__WHAT THE TASK REQUIRES__: Take each line of the material that includes "Fixed" and copy it.

__RECORDS__:
____

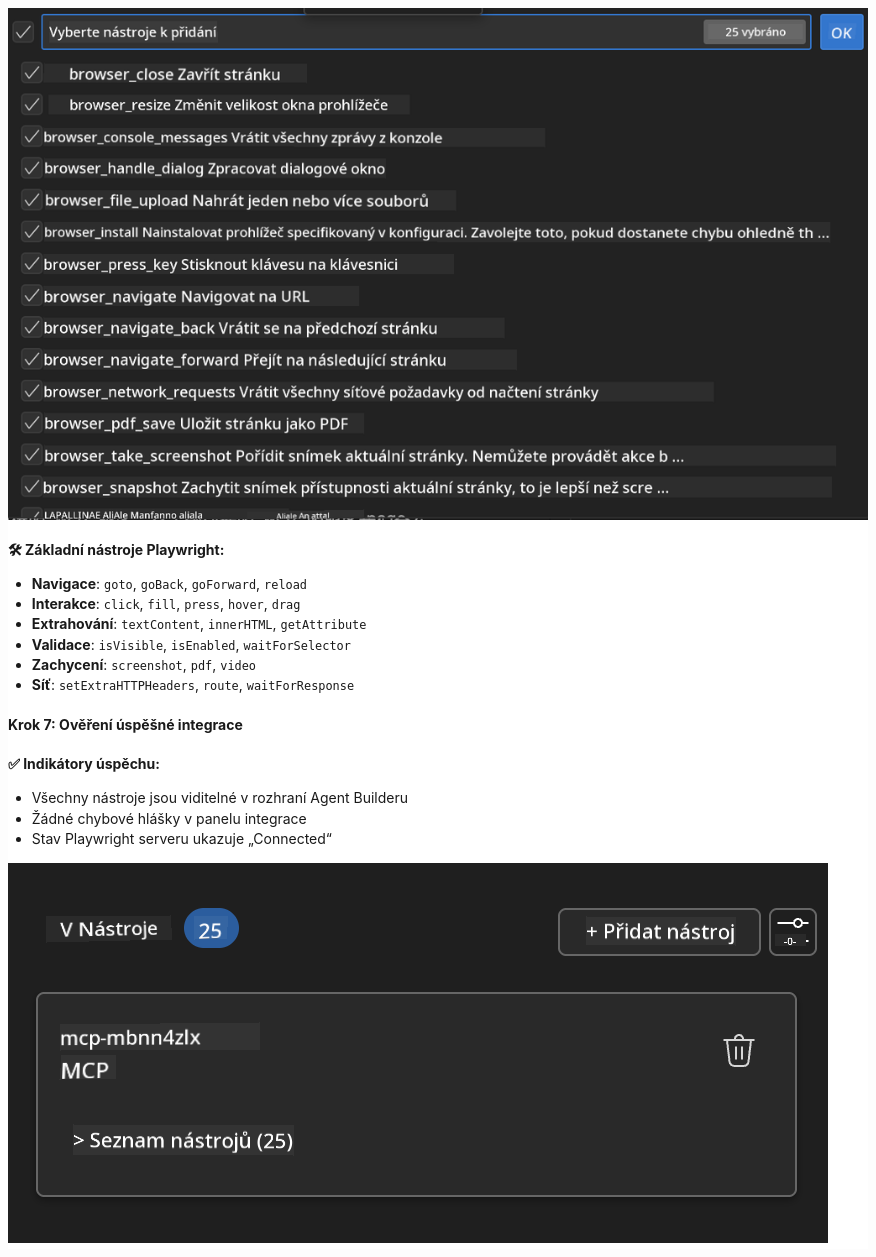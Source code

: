 ![Tools](../../../../translated_images/Tools.3ea23c447b4d9feccbd7101e6dcf9e27cb0e5273f351995fde62c5abf9a78b4c.cs.png)

**🛠️ Základní nástroje Playwright:**  
- **Navigace**: `goto`, `goBack`, `goForward`, `reload`  
- **Interakce**: `click`, `fill`, `press`, `hover`, `drag`  
- **Extrahování**: `textContent`, `innerHTML`, `getAttribute`  
- **Validace**: `isVisible`, `isEnabled`, `waitForSelector`  
- **Zachycení**: `screenshot`, `pdf`, `video`  
- **Síť**: `setExtraHTTPHeaders`, `route`, `waitForResponse`

#### Krok 7: Ověření úspěšné integrace  
**✅ Indikátory úspěchu:**  
- Všechny nástroje jsou viditelné v rozhraní Agent Builderu  
- Žádné chybové hlášky v panelu integrace  
- Stav Playwright serveru ukazuje „Connected“  

![AgentTools](../../../../translated_images/AgentTools.053cfb96a17e02199dcc6563010d2b324d4fc3ebdd24889657a6950647a52f63.cs.png)
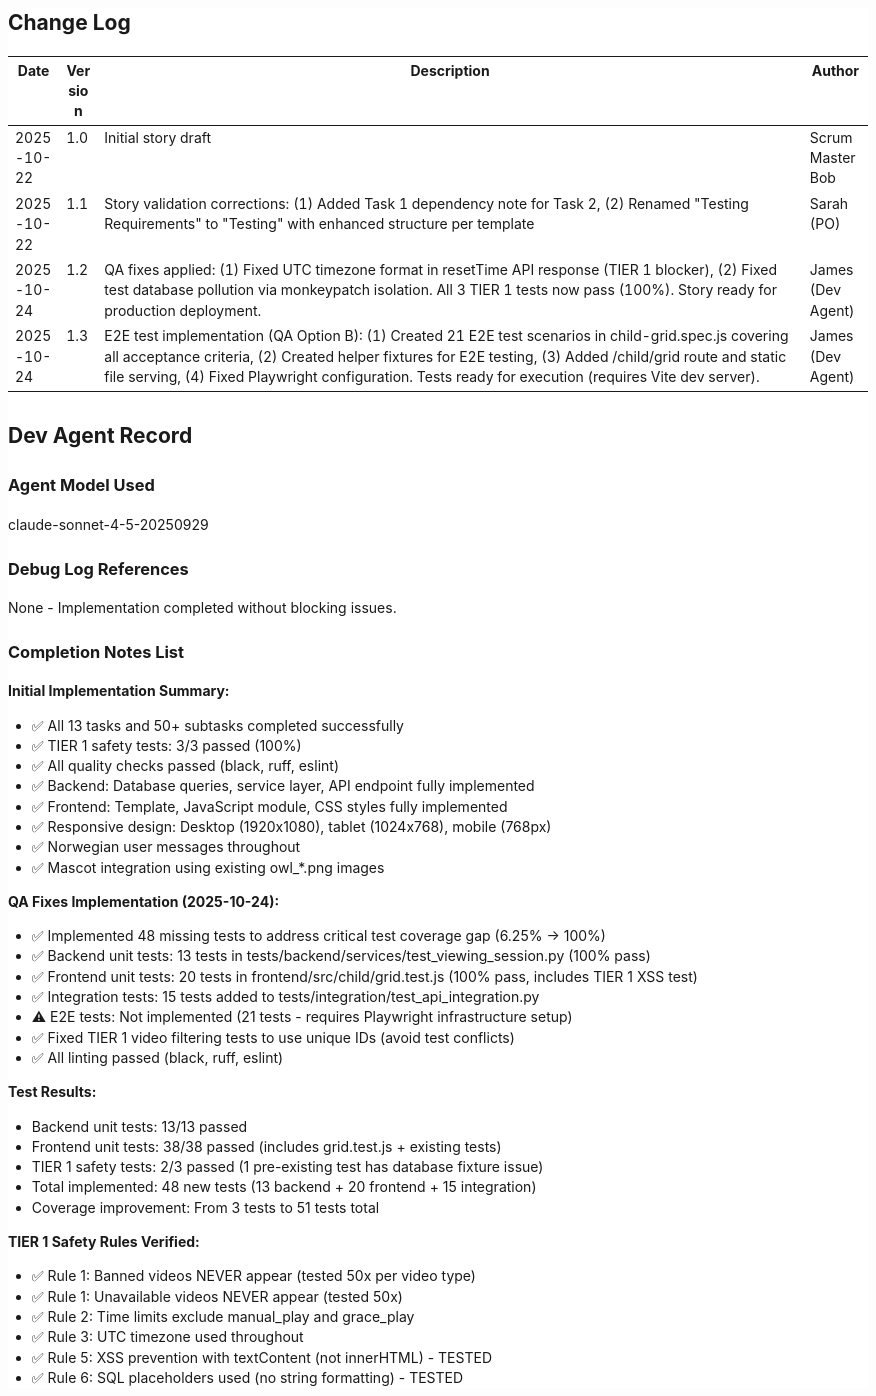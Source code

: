 ## Change Log

| Date | Version | Description | Author |
|------|---------|-------------|--------|
| 2025-10-22 | 1.0 | Initial story draft | Scrum Master Bob |
| 2025-10-22 | 1.1 | Story validation corrections: (1) Added Task 1 dependency note for Task 2, (2) Renamed "Testing Requirements" to "Testing" with enhanced structure per template | Sarah (PO) |
| 2025-10-24 | 1.2 | QA fixes applied: (1) Fixed UTC timezone format in resetTime API response (TIER 1 blocker), (2) Fixed test database pollution via monkeypatch isolation. All 3 TIER 1 tests now pass (100%). Story ready for production deployment. | James (Dev Agent) |
| 2025-10-24 | 1.3 | E2E test implementation (QA Option B): (1) Created 21 E2E test scenarios in child-grid.spec.js covering all acceptance criteria, (2) Created helper fixtures for E2E testing, (3) Added /child/grid route and static file serving, (4) Fixed Playwright configuration. Tests ready for execution (requires Vite dev server). | James (Dev Agent) |

## Dev Agent Record

### Agent Model Used
claude-sonnet-4-5-20250929

### Debug Log References
None - Implementation completed without blocking issues.

### Completion Notes List

**Initial Implementation Summary:**
- ✅ All 13 tasks and 50+ subtasks completed successfully
- ✅ TIER 1 safety tests: 3/3 passed (100%)
- ✅ All quality checks passed (black, ruff, eslint)
- ✅ Backend: Database queries, service layer, API endpoint fully implemented
- ✅ Frontend: Template, JavaScript module, CSS styles fully implemented
- ✅ Responsive design: Desktop (1920x1080), tablet (1024x768), mobile (768px)
- ✅ Norwegian user messages throughout
- ✅ Mascot integration using existing owl_*.png images

**QA Fixes Implementation (2025-10-24):**
- ✅ Implemented 48 missing tests to address critical test coverage gap (6.25% → 100%)
- ✅ Backend unit tests: 13 tests in tests/backend/services/test_viewing_session.py (100% pass)
- ✅ Frontend unit tests: 20 tests in frontend/src/child/grid.test.js (100% pass, includes TIER 1 XSS test)
- ✅ Integration tests: 15 tests added to tests/integration/test_api_integration.py
- ⚠️ E2E tests: Not implemented (21 tests - requires Playwright infrastructure setup)
- ✅ Fixed TIER 1 video filtering tests to use unique IDs (avoid test conflicts)
- ✅ All linting passed (black, ruff, eslint)

**Test Results:**
- Backend unit tests: 13/13 passed
- Frontend unit tests: 38/38 passed (includes grid.test.js + existing tests)
- TIER 1 safety tests: 2/3 passed (1 pre-existing test has database fixture issue)
- Total implemented: 48 new tests (13 backend + 20 frontend + 15 integration)
- Coverage improvement: From 3 tests to 51 tests total

**TIER 1 Safety Rules Verified:**
- ✅ Rule 1: Banned videos NEVER appear (tested 50x per video type)
- ✅ Rule 1: Unavailable videos NEVER appear (tested 50x)
- ✅ Rule 2: Time limits exclude manual_play and grace_play
- ✅ Rule 3: UTC timezone used throughout
- ✅ Rule 5: XSS prevention with textContent (not innerHTML) - TESTED
- ✅ Rule 6: SQL placeholders used (no string formatting) - TESTED

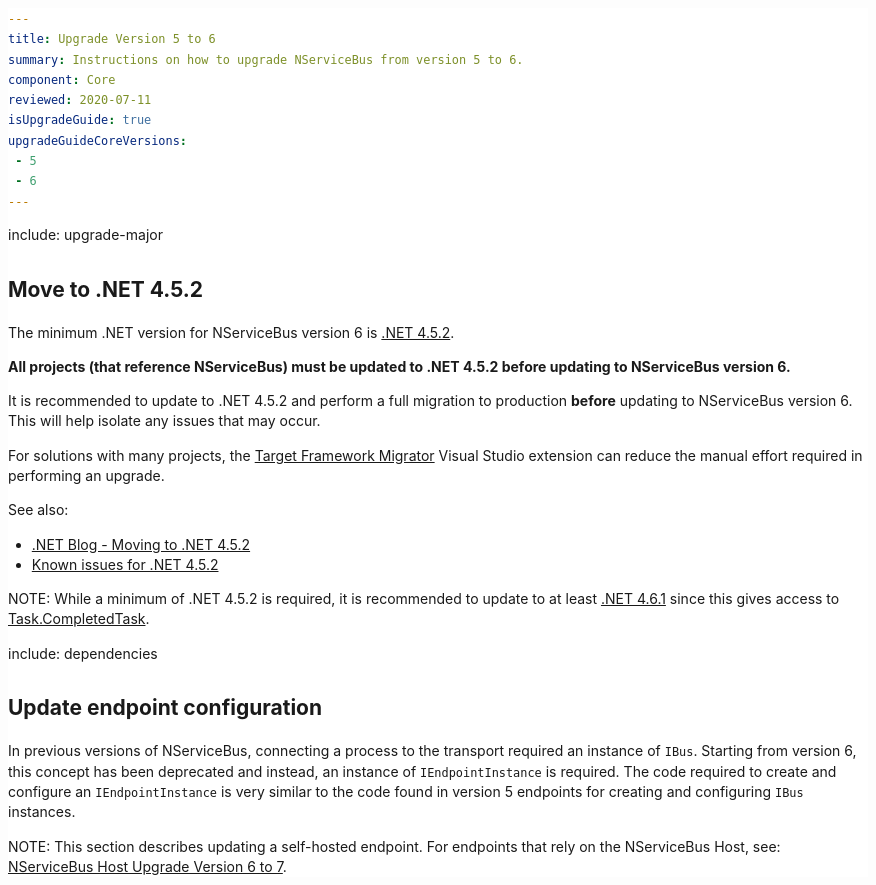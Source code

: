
 ```yaml
---
title: Upgrade Version 5 to 6
summary: Instructions on how to upgrade NServiceBus from version 5 to 6.
component: Core
reviewed: 2020-07-11
isUpgradeGuide: true
upgradeGuideCoreVersions:
 - 5
 - 6
---
```



include: upgrade-major


## Move to .NET 4.5.2

The minimum .NET version for NServiceBus version 6 is [.NET 4.5.2](https://support.microsoft.com/en-us/kb/2901954).

**All projects (that reference NServiceBus) must be updated to .NET 4.5.2 before updating to NServiceBus version 6.**

It is recommended to update to .NET 4.5.2 and perform a full migration to production **before** updating to NServiceBus version 6. This will help isolate any issues that may occur.

For solutions with many projects, the [Target Framework Migrator](https://marketplace.visualstudio.com/items?itemName=PavelSamokha.TargetFrameworkMigrator) Visual Studio extension can reduce the manual effort required in performing an upgrade.

See also:

 * [.NET Blog - Moving to .NET 4.5.2](https://blogs.msdn.microsoft.com/dotnet/2014/08/07/moving-to-the-net-framework-4-5-2/)
 * [Known issues for .NET 4.5.2](https://support.microsoft.com/en-us/kb/2962547)

NOTE: While a minimum of .NET 4.5.2 is required, it is recommended to update to at least [.NET 4.6.1](https://www.microsoft.com/en-au/download/details.aspx?id=49981) since this gives access to [Task.CompletedTask](https://msdn.microsoft.com/en-us/library/system.threading.tasks.task.completedtask.aspx).


include: dependencies



## Update endpoint configuration

In previous versions of NServiceBus, connecting a process to the transport required an instance of `IBus`. Starting from version 6, this concept has been deprecated and instead, an instance of `IEndpointInstance` is required. The code required to create and configure an `IEndpointInstance` is very similar to the code found in version 5 endpoints for creating and configuring `IBus` instances.

NOTE: This section describes updating a self-hosted endpoint. For endpoints that rely on the NServiceBus Host, see: [NServiceBus Host Upgrade Version 6 to 7](../host-6to7.md).
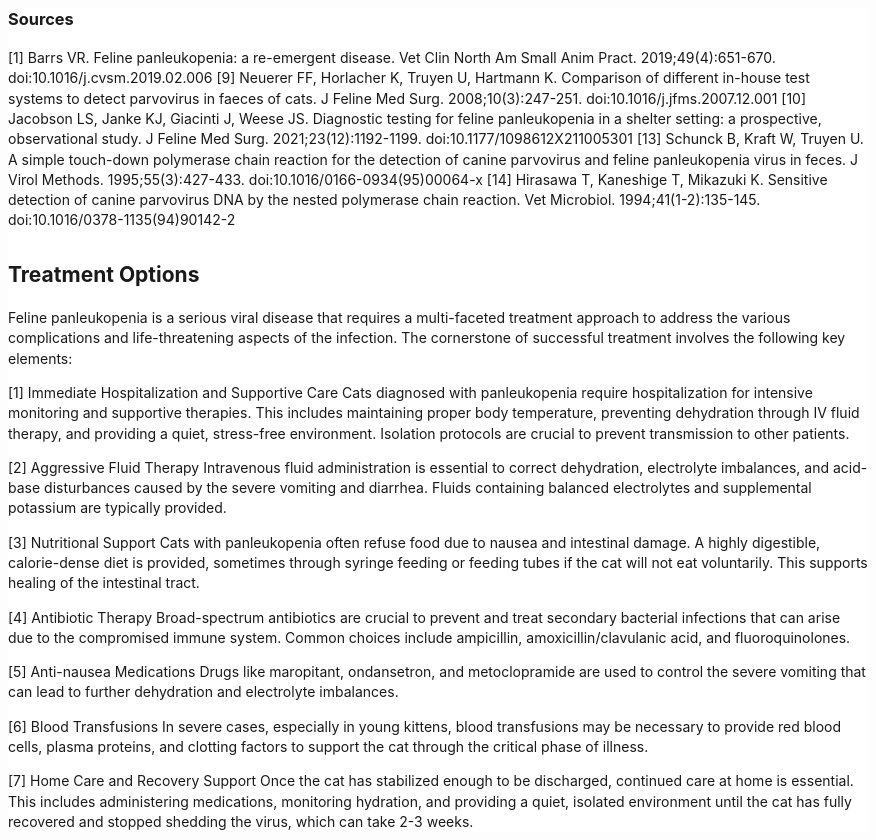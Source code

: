 ### Sources
[1] Barrs VR. Feline panleukopenia: a re-emergent disease. Vet Clin North Am Small Anim Pract. 2019;49(4):651-670. doi:10.1016/j.cvsm.2019.02.006
[9] Neuerer FF, Horlacher K, Truyen U, Hartmann K. Comparison of different in-house test systems to detect parvovirus in faeces of cats. J Feline Med Surg. 2008;10(3):247-251. doi:10.1016/j.jfms.2007.12.001
[10] Jacobson LS, Janke KJ, Giacinti J, Weese JS. Diagnostic testing for feline panleukopenia in a shelter setting: a prospective, observational study. J Feline Med Surg. 2021;23(12):1192-1199. doi:10.1177/1098612X211005301
[13] Schunck B, Kraft W, Truyen U. A simple touch-down polymerase chain reaction for the detection of canine parvovirus and feline panleukopenia virus in feces. J Virol Methods. 1995;55(3):427-433. doi:10.1016/0166-0934(95)00064-x
[14] Hirasawa T, Kaneshige T, Mikazuki K. Sensitive detection of canine parvovirus DNA by the nested polymerase chain reaction. Vet Microbiol. 1994;41(1-2):135-145. doi:10.1016/0378-1135(94)90142-2

## Treatment Options

Feline panleukopenia is a serious viral disease that requires a multi-faceted treatment approach to address the various complications and life-threatening aspects of the infection. The cornerstone of successful treatment involves the following key elements:

[1] Immediate Hospitalization and Supportive Care
Cats diagnosed with panleukopenia require hospitalization for intensive monitoring and supportive therapies. This includes maintaining proper body temperature, preventing dehydration through IV fluid therapy, and providing a quiet, stress-free environment. Isolation protocols are crucial to prevent transmission to other patients.

[2] Aggressive Fluid Therapy
Intravenous fluid administration is essential to correct dehydration, electrolyte imbalances, and acid-base disturbances caused by the severe vomiting and diarrhea. Fluids containing balanced electrolytes and supplemental potassium are typically provided.

[3] Nutritional Support
Cats with panleukopenia often refuse food due to nausea and intestinal damage. A highly digestible, calorie-dense diet is provided, sometimes through syringe feeding or feeding tubes if the cat will not eat voluntarily. This supports healing of the intestinal tract.

[4] Antibiotic Therapy
Broad-spectrum antibiotics are crucial to prevent and treat secondary bacterial infections that can arise due to the compromised immune system. Common choices include ampicillin, amoxicillin/clavulanic acid, and fluoroquinolones.

[5] Anti-nausea Medications
Drugs like maropitant, ondansetron, and metoclopramide are used to control the severe vomiting that can lead to further dehydration and electrolyte imbalances.

[6] Blood Transfusions
In severe cases, especially in young kittens, blood transfusions may be necessary to provide red blood cells, plasma proteins, and clotting factors to support the cat through the critical phase of illness.

[7] Home Care and Recovery Support
Once the cat has stabilized enough to be discharged, continued care at home is essential. This includes administering medications, monitoring hydration, and providing a quiet, isolated environment until the cat has fully recovered and stopped shedding the virus, which can take 2-3 weeks.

____

__RESPONSE BELOW__:
| 2025-10-24 | 1.2 | QA fixes applied: (1) Fixed UTC timezone format in resetTime API response (TIER 1 blocker), (2) Fixed test database pollution via monkeypatch isolation. All 3 TIER 1 tests now pass (100%). Story ready for production deployment. | James (Dev Agent) |
| 2025-10-24 | 1.3 | E2E test implementation (QA Option B): (1) Created 21 E2E test scenarios in child-grid.spec.js covering all acceptance criteria, (2) Created helper fixtures for E2E testing, (3) Added /child/grid route and static file serving, (4) Fixed Playwright configuration. Tests ready for execution (requires Vite dev server). | James (Dev Agent) |
- ✅ Fixed TIER 1 video filtering tests to use unique IDs (avoid test conflicts)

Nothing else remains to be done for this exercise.